I had to YouTube ‘how to pronounce Cacio e Pepe’ and it was hilarious. I subconsciously made the hand gestures like how the Italians talk. It is also surprising to me how the dish sounds so much better if you pronounce it correctly, with the accent.

I used gnocchi, and I know gnocchi is not really a type of pasta, but that is the one I really love, also because I always buy potato in bulk but also always running out of time to eat it. I made a big batch of gnocchi and keep some in the freezer. When it was my lazy day, I just take some out and whip out this cacio e pepe recipe.
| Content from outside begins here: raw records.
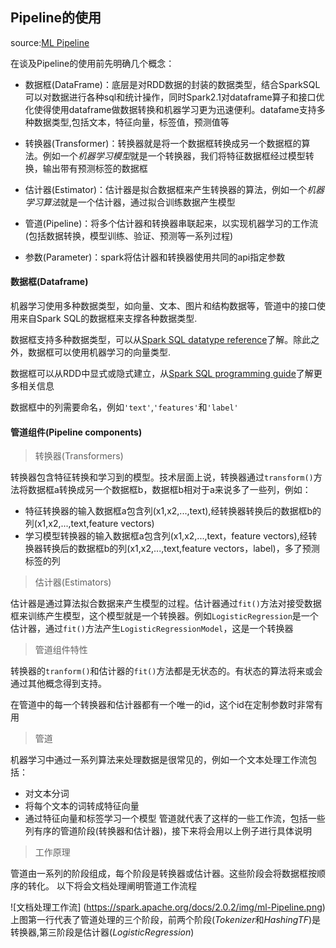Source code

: Pipeline的使用
-----
source:[ML Pipeline](https://spark.apache.org/docs/latest/ml-pipeline.html)

在谈及Pipeline的使用前先明确几个概念：
* 数据框(DataFrame)：底层是对RDD数据的封装的数据类型，结合SparkSQL可以对数据进行各种sql和统计操作，同时Spark2.1对dataframe算子和接口优化使得使用dataframe做数据转换和机器学习更为迅速便利。datafame支持多种数据类型,包括文本，特征向量，标签值，预测值等

* 转换器(Transformer)：转换器就是将一个数据框转换成另一个数据框的算法。例如一个*机器学习模型*就是一个转换器，我们将特征数据框经过模型转换，输出带有预测标签的数据框

* 估计器(Estimator)：估计器是拟合数据框来产生转换器的算法，例如一个*机器学习算法*就是一个估计器，通过拟合训练数据产生模型

* 管道(Pipeline)：将多个估计器和转换器串联起来，以实现机器学习的工作流(包括数据转换，模型训练、验证、预测等一系列过程)
* 参数(Parameter)：spark将估计器和转换器使用共同的api指定参数

#### 数据框(Dataframe)

机器学习使用多种数据类型，如向量、文本、图片和结构数据等，管道中的接口使用来自Spark SQL的数据框来支撑各种数据类型.

数据框支持多种数据类型，可以从[Spark SQL datatype reference](https://spark.apache.org/docs/2.0.2/sql-programming-guide.html#spark-sql-datatype-reference)了解。除此之外，数据框可以使用机器学习的向量类型.

数据框可以从RDD中显式或隐式建立，从[Spark SQL programming guide](https://spark.apache.org/docs/2.0.2/sql-programming-guide.html)了解更多相关信息  

数据框中的列需要命名，例如`'text'`,`'features'`和`'label'`

#### 管道组件(Pipeline components)
> 转换器(Transformers)

  转换器包含特征转换和学习到的模型。技术层面上说，转换器通过``transform()``方法将数据框a转换成另一个数据框b，数据框b相对于a来说多了一些列，例如：
  * 特征转换器的输入数据框a包含列(x1,x2,...,text),经转换器转换后的数据框b的列(x1,x2,...,text,feature vectors)
  * 学习模型转换器的输入数据框a包含列(x1,x2,...,text，feature vectors),经转换器转换后的数据框b的列(x1,x2,...,text,feature vectors，label)，多了预测标签的列

> 估计器(Estimators)

  估计器是通过算法拟合数据来产生模型的过程。估计器通过``fit()``方法对接受数据框来训练产生模型，这个模型就是一个转换器。例如``LogisticRegression``是一个估计器，通过``fit()``方法产生``LogisticRegressionModel``，这是一个转换器

> 管道组件特性

  转换器的``tranform()``和估计器的``fit()``方法都是无状态的。有状态的算法将来或会通过其他概念得到支持。

  在管道中的每一个转换器和估计器都有一个唯一的id，这个id在定制参数时非常有用

> 管道

  机器学习中通过一系列算法来处理数据是很常见的，例如一个文本处理工作流包括：
  * 对文本分词
  * 将每个文本的词转成特征向量
  * 通过特征向量和标签学习一个模型
  管道就代表了这样的一些工作流，包括一些列有序的管道阶段(转换器和估计器)，接下来将会用以上例子进行具体说明

> 工作原理

  管道由一系列的阶段组成，每个阶段是转换器或估计器。这些阶段会将数据框按顺序的转化。
  以下将会文档处理阐明管道工作流程

![文档处理工作流]  (https://spark.apache.org/docs/2.0.2/img/ml-Pipeline.png)
上图第一行代表了管道处理的三个阶段，前两个阶段(*Tokenizer*和*HashingTF*)是转换器,第三阶段是估计器(*LogisticRegression*)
Yes, almost every day is my lazy day!


Ingredients:

8 oz any type of pasta, I used gnocchi

2-3 tbsp of butter

1/3 cup of parmesan cheese -finely grated

7 full turns of freshly ground black pepper -about 1 tsp

Reserve about 1/2 cup of pasta water

Instructions:

  • Cook the pasta according to instructions from the box, or if you use homemade pasta, aim for al dente.
  • Meanwhile, in a frying pan over low heat, melt the butter, then add the ground black pepper and toast for a few minutes.
  • Add the pasta and half of the pasta water into the pan, give it a good stir, then add parmesan evenly to the pan, leave the cheese to melt for about 30 seconds without stirring. 
  • Once the cheese is melted, toss everything well. Add the rest of pasta water (if needed) to loosen the sauce and make sure the pasta is well coated. 
  • Serve immediately with extra cracks of black pepper. Enjoy!